Watch if you like: John Waters (release the uncut interview, please), enviable relationships in beautiful locales, countless dog cameos, Every Lesbian & Their Fashion.

🔥 Willem Dafoe in William Friedkin's "To Live and Die in L.A." (1985)

In 2018, I wrote about my fictional crushes and somehow, shockingly, did not include Rick Masters (Dafoe), the villain in "To Live and Die in L.A.," William Friedkin's comeback film after a handful of commercial failures that followed “The French Connection" (1971) and "The Exorcist" (1973). The more I rewatch Friedkin, the more I fuck with him.

"Bug" (2006) is one of the most disturbing movies I've ever seen and I don't think I'll ever see it again. Sometimes I think about the tooth extraction scene and feel like I legitimately might vomit. I think "Sorcerer" (1977) is a nearly perfect movie, especially when it's hot as balls and you wish to see your pain reflected on screen. "Cruising" (1980)? Inject it into my veins. There's so much dark lore around that movie, too. Friedkin had hired hospital techs for the cerebral angiography scene in "The Exorcist" and later learned that one of them, Paul Bateson, had been convicted of murder. He later partially confessed to, though was never charged for, the "bag murders," which became inspiration for "Cruising."

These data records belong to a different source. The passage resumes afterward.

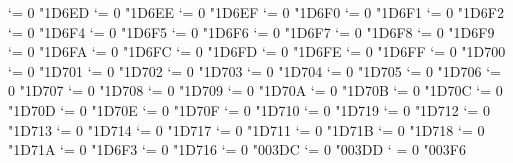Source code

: \Umathcode `\Μ = 0 \alphafam "1D6ED
\Umathcode `\Ν = 0 \alphafam "1D6EE
\Umathcode `\Ξ = 0 \alphafam "1D6EF
\Umathcode `\Ο = 0 \alphafam "1D6F0
\Umathcode `\Π = 0 \alphafam "1D6F1
\Umathcode `\Ρ = 0 \alphafam "1D6F2
\Umathcode `\Σ = 0 \alphafam "1D6F4
\Umathcode `\Τ = 0 \alphafam "1D6F5
\Umathcode `\Υ = 0 \alphafam "1D6F6
\Umathcode `\Φ = 0 \alphafam "1D6F7
\Umathcode `\Χ = 0 \alphafam "1D6F8
\Umathcode `\Ψ = 0 \alphafam "1D6F9
\Umathcode `\Ω = 0 \alphafam "1D6FA
\Umathcode `\α = 0 \alphafam "1D6FC
\Umathcode `\β = 0 \alphafam "1D6FD
\Umathcode `\γ = 0 \alphafam "1D6FE
\Umathcode `\δ = 0 \alphafam "1D6FF
\Umathcode `\ε = 0 \alphafam "1D700
\Umathcode `\ζ = 0 \alphafam "1D701
\Umathcode `\η = 0 \alphafam "1D702
\Umathcode `\θ = 0 \alphafam "1D703
\Umathcode `\ι = 0 \alphafam "1D704
\Umathcode `\κ = 0 \alphafam "1D705
\Umathcode `\λ = 0 \alphafam "1D706
\Umathcode `\μ = 0 \alphafam "1D707
\Umathcode `\ν = 0 \alphafam "1D708
\Umathcode `\ξ = 0 \alphafam "1D709
\Umathcode `\ο = 0 \alphafam "1D70A
\Umathcode `\π = 0 \alphafam "1D70B
\Umathcode `\ρ = 0 \alphafam "1D70C
\Umathcode `\ς = 0 \alphafam "1D70D
\Umathcode `\σ = 0 \alphafam "1D70E
\Umathcode `\τ = 0 \alphafam "1D70F
\Umathcode `\υ = 0 \alphafam "1D710
\Umathcode `\φ = 0 \alphafam "1D719
\Umathcode `\χ = 0 \alphafam "1D712
\Umathcode `\ψ = 0 \alphafam "1D713
\Umathcode `\ω = 0 \alphafam "1D714
\Umathcode `\ϑ = 0 \alphafam "1D717
\Umathcode `\ϕ = 0 \alphafam "1D711
\Umathcode `\ϖ = 0 \alphafam "1D71B
\Umathcode `\ϰ = 0 \alphafam "1D718
\Umathcode `\ϱ = 0 \alphafam "1D71A
\Umathcode `\ϴ = 0 \alphafam "1D6F3
\Umathcode `\ϵ = 0 \alphafam "1D716
\Umathcode `\Ϝ = 0 \alphafam "003DC
\Umathcode `\ϝ = 0 \alphafam "003DD
\Umathcode `\϶ = 0 \alphafam "003F6



\let\Alpha=Α      \let\Beta=Β     \let\Gamma=Γ    \let\Delta=Δ
\let\Epsilon=Ε    \let\Zeta=Ζ     \let\Eta=Η      \let\Theta=Θ
\let\Iota=Ι       \let\Kappa=Κ    \let\Lambda=Λ   \let\Mu=Μ
\let\Nu=Ν         \let\Xi=Ξ       \let\Omicron=Ο  \let\Pi=Π
\let\Rho=Ρ        \let\Sigma=Σ    \let\Tau=Τ      \let\Upsilon=Υ
\let\Phi=Φ        \let\Chi=Χ      \let\Psi=Ψ      \let\Omega=Ω
\let\alpha=α      \let\beta=β     \let\gamma=γ    \let\delta=δ
\let\varepsilon=ε \let\zeta=ζ     \let\eta=η      \let\theta=θ
\let\iota=ι       \let\kappa=κ    \let\lambda=λ   \let\mu=μ
\let\nu=ν         \let\xi=ξ       \let\omicron=ο  \let\pi=π
\let\rho=ρ        \let\varsigma=ς \let\sigma=σ    \let\tau=τ
\let\upsilon=υ    \let\phi=φ      \let\chi=χ      \let\psi=ψ
\let\omega=ω      \let\vartheta=ϑ \let\varphi=ϕ   \let\varpi=ϖ
\let\varkappa=ϰ   \let\varrho=ϱ   \let\varTheta=ϴ \let\epsilon=ϵ


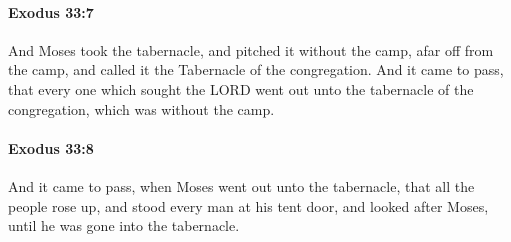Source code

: 		\paragraph{Exodus 33:7} %
			\label{EXODUS-33-7}

			And Moses took the tabernacle, and pitched it without the camp, afar off from the camp, and called it the Tabernacle of the congregation. And it came to pass, that every one which sought the LORD went out unto the tabernacle of the congregation, which was without the camp.


		\paragraph{Exodus 33:8} %
			\label{EXODUS-33-8}

			And it came to pass, when Moses went out unto the tabernacle, that all the people rose up, and stood every man at his tent door, and looked after Moses, until he was gone into the tabernacle.


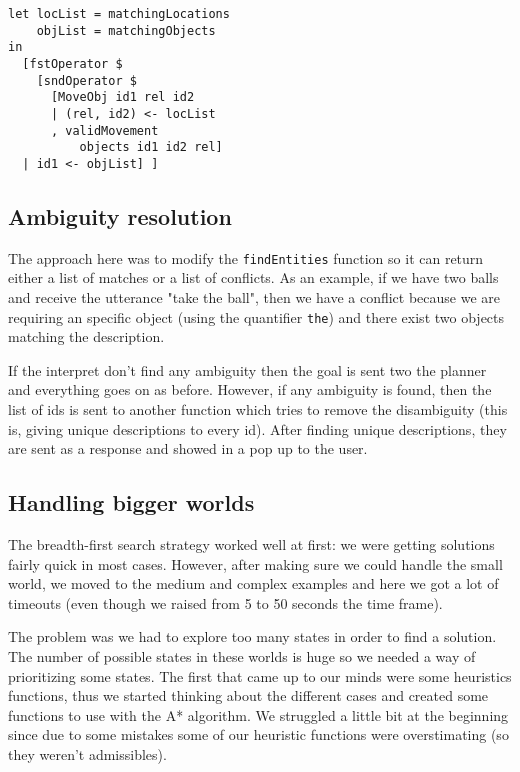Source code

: \documentclass[11pt]{article}
\begin{document}
\begin{verbatim}
let locList = matchingLocations
    objList = matchingObjects
in
  [fstOperator $
    [sndOperator $ 
      [MoveObj id1 rel id2
      | (rel, id2) <- locList
      , validMovement 
          objects id1 id2 rel]
  | id1 <- objList] ]
\end{verbatim}
	
        \subsection{Ambiguity resolution}
          The approach here was to modify the \texttt{findEntities} function so it can return
           either a list of matches or a list of conflicts. As an example, if we have two 
           balls and receive the utterance "take the ball", then we have a conflict because 
           we are requiring an specific object (using the quantifier \texttt{the}) and there            exist two objects matching the description.

          If the interpret don't find any ambiguity then the goal is sent two the planner 
          and everything goes on as before. However, if any ambiguity is found, then the 
          list of ids is sent to another function which tries to remove the disambiguity 
          (this is, giving unique descriptions to every id). After finding unique 
          descriptions, they are sent as a response and showed in a pop up to the user.

        \subsection{Handling bigger worlds}
        The breadth-first search strategy worked well at first: we were getting solutions 
        fairly quick in most cases. However, after making sure we could handle the small 
        world, we moved to the medium and complex examples and here we got a lot of 
        timeouts (even though we raised from 5 to 50 seconds the time frame).

        The problem was we had to explore too many states in order to find a solution. The 
        number of possible states in these worlds is huge so we needed a way of
        prioritizing some states. The first that came up to our minds were some
        heuristics functions, thus we started thinking about the different cases
        and created some functions to use with the A* algorithm. We struggled a little
        bit at the beginning since due to some mistakes some of our heuristic functions
        were overstimating (so they weren't admissibles).
        
\end{document}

Anyway, back to Rick, a louche, urbane sophisticate who just wants to create art, light it on fire, make money, and fuck his girlfriend/business partner Bianca (sometimes accompanied by her girlfriend/business partner Serena who, yes, is Daphne from "Fraiser"). Compared to his foil, corrupt agent Richard Chance (William Petersen), he's practically a beacon of moral superiority. Like yeah, he's committing crimes, but at least he looks cool doing it, treats women with respect, and doesn't try to screw anyone over. He'll kill you if you cross him, so just don't cross him and everything is fine.

If he was a hypermasculine/traditional criminal, I'd probably find him gross, so it helps tremendously that in his first romantic scene, he briefly makes out with a man before the scene cuts and that man is replaced with Bianca (Debra Feuer). They've just finished a dance performance and are dressed similarly, so the scene leaves you wondering about what you just saw. Did Masters confuse this man, who looks remarkably like him, for Bianca, did he intend to kiss him, did our eyes just deceive us? It is delightful, I love it, and it would be an honor to get sliced by one of Dafoe's razor sharp cheekbones.

Now, as a little treat, here's the money-laundering scene for your viewing pleasure:

Wang Chung had their foot on the gas with this soundtrack.

✨ Quick hits

  • The looks from this Judith Light interview are giving me life.
  • Kennedy Davenport serving Elaine Stritch realness on "RPDR All Stars" S11 is easily a top ten lip-sync of all time.
  • I became briefly obsessed with the "Call Her Daddy" drama last week despite zero frame of reference. It's a real curtains for Zoosha situation.
  • In an attempt to use my idle scroll-time more wisely, I've been working my way through the artist profiles on Louisiana Channel and "Oregon Art Beat."
  • I can't even look at Instagram anymore because my entire feed is videos of people discussing whether or not they want to have children. This is not content I seek out, engage with, or find particularly interesting at this point in my life. It feels like some menacing psyop shit. I guess my geriatric womb makes the algorithm go, "tick tock," which in turns makes me scream, "suck a bag of dicksssss."
  • I'm obsessed with this totally incorrect voicemail transcription:

Until we meet again, this is where you'll find me:

In my dreams, where I have easy access to a nude swimming hole and can sun my vagina accordingly.